Wednesday, January 16, 2013

On Conversion, Data Types, and Flawed Code

I came across the following expression recently:

DisplaySequence = Convert(int, IsNull(A.DisplaySequence, 10000))
I was immediately struck by an inconsistency: the IsNull function is being passed an int as its second parameter. That doesn't make sense. If the Convert is needed in the first place, then the DisplaySequence column is not int already, so either the 10000 is going to be converted to some non-integer data type, or the DisplaySequence column will be converted to an int. Neither of those make any sense. If Convert is needed at all, it should come before the IsNull, so that it is the correct data type to not possibly perform strange conversions to one or another of the IsNull operands' disparate data types.

Also, if this is working in production code and hasn't been causing errors or improper ordering, then all the values in the DisplaySequence column, when not NULL, are already integers or an equivalent data type (as far as ordering is concerned)! And if any could be non-integers, then some way to extract the numbers from them or convert them to NULL would be needed. So all in all, this expression inherently makes no sense.

But let's address the question--could this column contain non-integers? A quick sp_help TableName reveals that the column is... drumroll please... int. So the Convert is definitely unnecessary, because the column is already int!

Why does it matter to make your expressions make sense? It was working, wasn't it, without any errors in production code? Who cares?

Well, it has been said that any programmer can write code that a computer can understand. But it takes a good programmer to write code that a human can understand. The very fact that I had to go and check the data type of the DisplaySequence column is proof that there is a cost to this kind of thing. There is no way for anyone to know that an inherently flawed expression is immune to error, and this prompts research on the spot to see if so. Inherently flawed code expressions should be corrected, immediately. My work to correct this today is paying down the technical debt that was taken out when it was first written--and now the next visitor to this code won't have to waste time.

Here is the correct expression:

DisplaySequence = IsNull(A.DisplaySequence, 10000)

Now there is no inherent contradiction and we can implicitly trust that DisplaySequence is of type int. Even if wrong on this point, we've removed the eyesore that would trip up the next visitor to the code.

Monday, January 7, 2013

The Excluded Possibility

Consider this code:

SELECT
   Value =
      CASE      
         WHEN Value IS NULL AND Text IS NOT NULL THEN Text
         WHEN Text IS NULL AND Value IS NOT NULL THEN Value
         ELSE NULL
      END

Does a problem leap out at you? It should. What if Value and Text are both not NULL? Then the whole expression is NULL. There's no WHEN Text IS NOT NULL AND Value IS NOT NULL THEN ... case.

Maybe the query can never return a non-NULL value for both of the columns at the same time. But in that case, why bother checking for the NULLity of the other column in each condition? It doesn't make sense.

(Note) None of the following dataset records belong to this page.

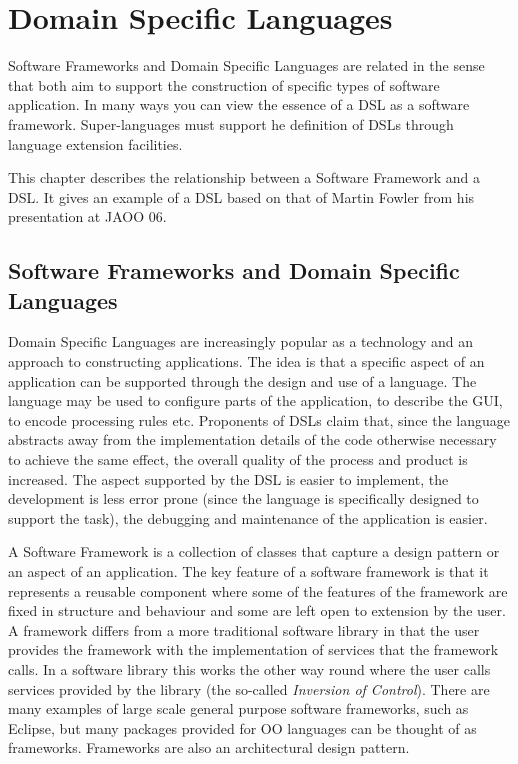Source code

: \chapter{Domain Specific Languages}

Software Frameworks and Domain Specific Languages are related in the sense 
that both aim to support the construction of specific types of software application. 
In many ways you can view the essence of a DSL as a software framework. 
Super-languages must support he definition of DSLs through language extension
facilities.

This chapter describes the relationship between a Software Framework and
a DSL. It gives an example of a DSL based on that of Martin Fowler from 
his presentation at JAOO 06.

\section{Software Frameworks and Domain Specific Languages}

Domain Specific Languages are increasingly popular as a technology 
and an approach to constructing applications. The idea is that a specific 
aspect of an application can be supported through the design and use of a 
language. The language may be used to configure parts of the application, 
to describe the GUI, to encode processing rules etc. Proponents of DSLs 
claim that, since the language abstracts away from the implementation 
details of the code otherwise necessary to achieve the same effect, the 
overall quality of the process and product is increased. The aspect 
supported by the DSL is easier to implement, the development is less 
error prone (since the language is specifically designed to support the task), 
the debugging and maintenance of the application is easier.

A Software Framework is a collection of classes that capture a design 
pattern or an aspect of an application. The key feature of a software 
framework is that it represents a reusable component where some of the 
features of the framework are fixed in structure and behaviour and some 
are left open to extension by the user. A framework differs from a more 
traditional software library in that the user provides the framework with 
the implementation of services that the framework calls. In a software 
library this works the other way round where the user calls services 
provided by the library (the so-called {\em Inversion of Control}). There 
are many examples of large scale general purpose software frameworks, 
such as Eclipse, but many packages provided for OO languages can be 
thought of as frameworks. Frameworks are also an architectural design pattern.

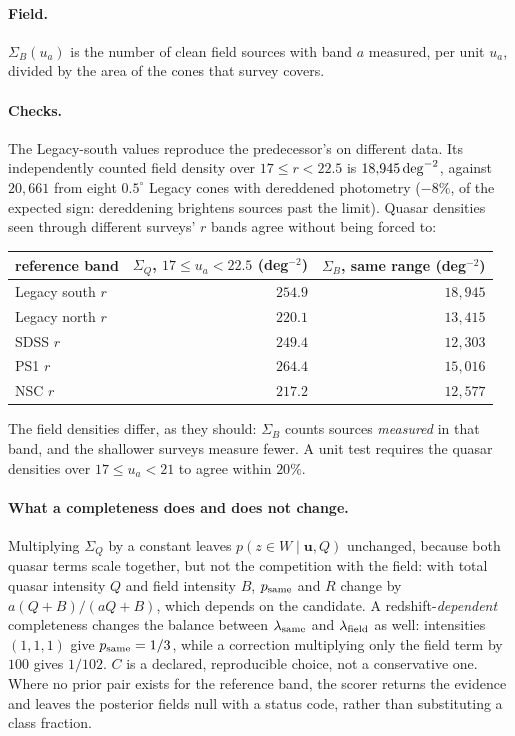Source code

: \documentclass[11pt,a4paper]{article}
\newcommand{\uvec}{\mathbf{u}}
\newcommand{\Sq}{\Sigma_{Q}}
\newcommand{\Sb}{\Sigma_{B}}
\begin{document}
\paragraph{Field.} $\Sb(u_a)$ is the number of clean field sources with band $a$
measured, per unit $u_a$, divided by the area of the cones that survey covers.

\paragraph{Checks.} The Legacy-south values reproduce the predecessor's on
different data. Its independently counted field density over $17\le r<22.5$ is
$18{,}945\,{\rm deg}^{-2}$, against $20{,}661$ from eight $0.5^\circ$ Legacy cones
with dereddened photometry ($-8\%$, of the expected sign: dereddening brightens
sources past the limit). Quasar densities seen through different surveys' $r$
bands agree without being forced to:

\begin{center}
\begin{tabular}{lrr}
\toprule
reference band & $\Sq$, $17\le u_a<22.5$ (deg$^{-2}$) & $\Sb$, same range (deg$^{-2}$) \\
\midrule
Legacy south $r$ & $254.9$ & $18{,}945$ \\
Legacy north $r$ & $220.1$ & $13{,}415$ \\
SDSS $r$         & $249.4$ & $12{,}303$ \\
PS1 $r$          & $264.4$ & $15{,}016$ \\
NSC $r$          & $217.2$ & $12{,}577$ \\
\bottomrule
\end{tabular}
\end{center}

\noindent
The field densities differ, as they should: $\Sb$ counts sources \emph{measured}
in that band, and the shallower surveys measure fewer. A unit test requires the
quasar densities over $17\le u_a<21$ to agree within $20\%$.

\paragraph{What a completeness does and does not change.} Multiplying $\Sq$ by a
constant leaves $p(z\in W\mid\uvec,Q)$ unchanged, because both quasar terms scale
together, but not the competition with the field: with total quasar intensity
$Q$ and field intensity $B$, $p_{\rm same}$ and $R$ change by $a(Q+B)/(aQ+B)$,
which depends on the candidate. A redshift-\emph{dependent} completeness changes
the balance between $\lambda_{\rm same}$ and $\lambda_{\rm field}$ as well:
intensities $(1,1,1)$ give $p_{\rm same}=1/3$, while a correction multiplying
only the field term by $100$ gives $1/102$. $C$ is a declared, reproducible
choice, not a conservative one. Where no prior pair exists for the reference
band, the scorer returns the evidence and leaves the posterior fields null with
a status code, rather than substituting a class fraction.
\end{document}
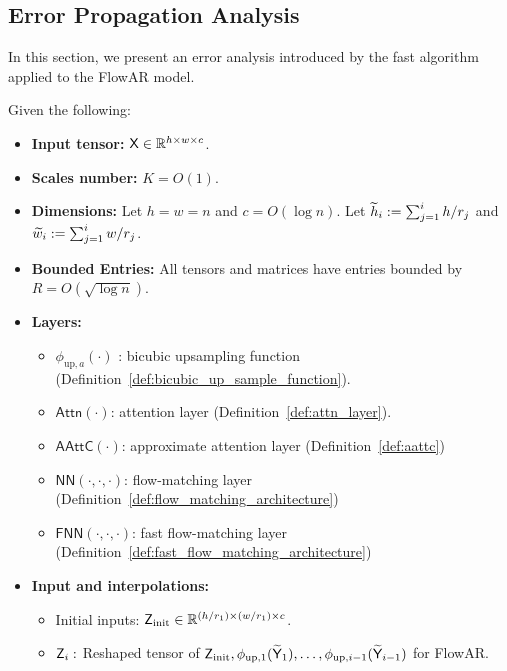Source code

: \subsection{Error Propagation Analysis}\label{lem:error_propagation_analysis}
In this section, we present an error analysis introduced by the fast algorithm applied to the FlowAR model.
\begin{lemma}\label{lem:error_analysis_fast_flowar_informal}
    Given the following:
    \begin{itemize}
        \item {\bf Input tensor:} $\mathsf{X} \in \mathbb{R}^{h \times w \times c}$.
        \item {\bf Scales number:} $K = O(1)$.
        \item {\bf Dimensions:} Let $h=w=n$ and $c = O(\log n)$. Let $\widetilde{h}_i := \sum_{j=1}^i h/r_j$ and $\widetilde{w}_i := \sum_{j=1}^i w/r_j$.
        \item {\bf Bounded Entries:} All tensors and matrices have entries bounded by $R = O(\sqrt{\log n})$.
        \item {\bf Layers:}
        \begin{itemize}
            \item $\phi_{\mathrm{up},a}(\cdot)$ :  bicubic upsampling function (Definition~\ref{def:bicubic_up_sample_function}).
            \item $\mathsf{Attn}(\cdot)$: attention layer (Definition~\ref{def:attn_layer}).
            \item $\mathsf{AAttC(\cdot)}$: approximate attention layer (Definition~\ref{def:aattc})
            \item $\mathsf{NN}(\cdot,\cdot,\cdot)$: flow-matching layer (Definition~\ref{def:flow_matching_architecture})
            \item $\mathsf{FNN}(\cdot,\cdot,\cdot)$: fast flow-matching layer (Definition~\ref{def:fast_flow_matching_architecture})
        \end{itemize}
        \item {\bf Input and interpolations:}
        \begin{itemize}
            \item Initial inputs: $\mathsf{Z}_{\mathrm{init}} \in \mathbb{R}^{(h/r_1)\times(w/r_1) \times c}$.
            \item $\mathsf{Z}_i:$ Reshaped tensor of  $\mathsf{Z}_{\mathrm{init}}, \phi_{\mathrm{up},1}(\widetilde{\mathsf{Y}}_1), \dots, \phi_{\mathrm{up},i-1}(\widetilde{\mathsf{Y}}_{i-1})$ for FlowAR.

\end{itemize}
\end{itemize}
\end{lemma}

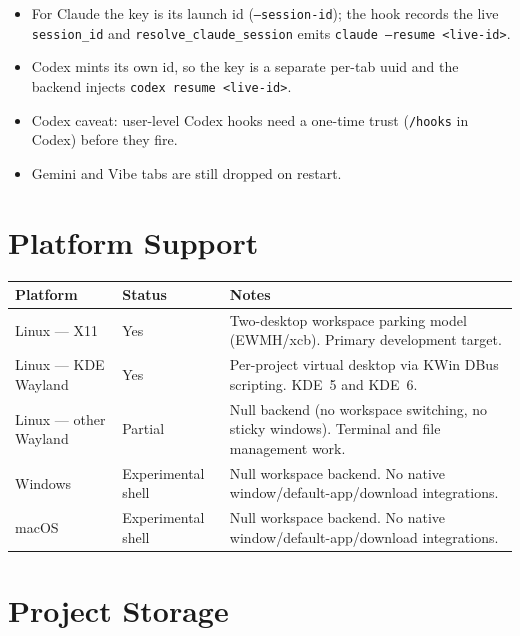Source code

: \documentclass[11pt,a4paper]{article}
\newcommand{\code}[1]{\texttt{#1}}
\begin{document}
\begin{itemize}
  \item For Claude the key is its launch id (\code{--session-id}); the hook
  records the live \code{session\_id} and \code{resolve\_claude\_session} emits
  \code{claude --resume <live-id>}.
  \item Codex mints its own id, so the key is a separate per-tab uuid and the
  backend injects \code{codex resume <live-id>}.
  \item Codex caveat: user-level Codex hooks need a one-time trust (\code{/hooks}
  in Codex) before they fire.
  \item Gemini and Vibe tabs are still dropped on restart.
\end{itemize}

\section{Platform Support}

\begin{longtable}{@{}p{4.6cm}p{3.4cm}p{6.4cm}@{}}
\toprule
\textbf{Platform} & \textbf{Status} & \textbf{Notes} \\
\midrule
\endhead
Linux --- X11          & Yes                 & Two-desktop workspace parking model (EWMH/xcb). Primary development target. \\
Linux --- KDE Wayland  & Yes                 & Per-project virtual desktop via KWin DBus scripting. KDE~5 and KDE~6. \\
Linux --- other Wayland& Partial             & Null backend (no workspace switching, no sticky windows). Terminal and file management work. \\
Windows                & Experimental shell  & Null workspace backend. No native window/default-app/download integrations. \\
macOS                  & Experimental shell  & Null workspace backend. No native window/default-app/download integrations. \\
\bottomrule
\end{longtable}

\section{Project Storage}
\end{document}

This can be rewritten much more sensibly:

SELECT
   Value = IsNull(Value, Text)

It's that simple. If the two both can't be non-NULL at the same time, it will return the same value as the whole prior expression. If they can be both non-NULL at the same time, well, we have a problem... but no bigger a problem than the previous one. We would simply show one of the columns instead of a NULL. Perhaps here is the real solution:

SELECT
   Value = IsNull(Value, '') + IsNull(Text, '')

Something along these lines (perhaps with a separator in the case they both are non-NULL) is the only thing that makes sense in terms of explicitly checking the NULLity of both columns.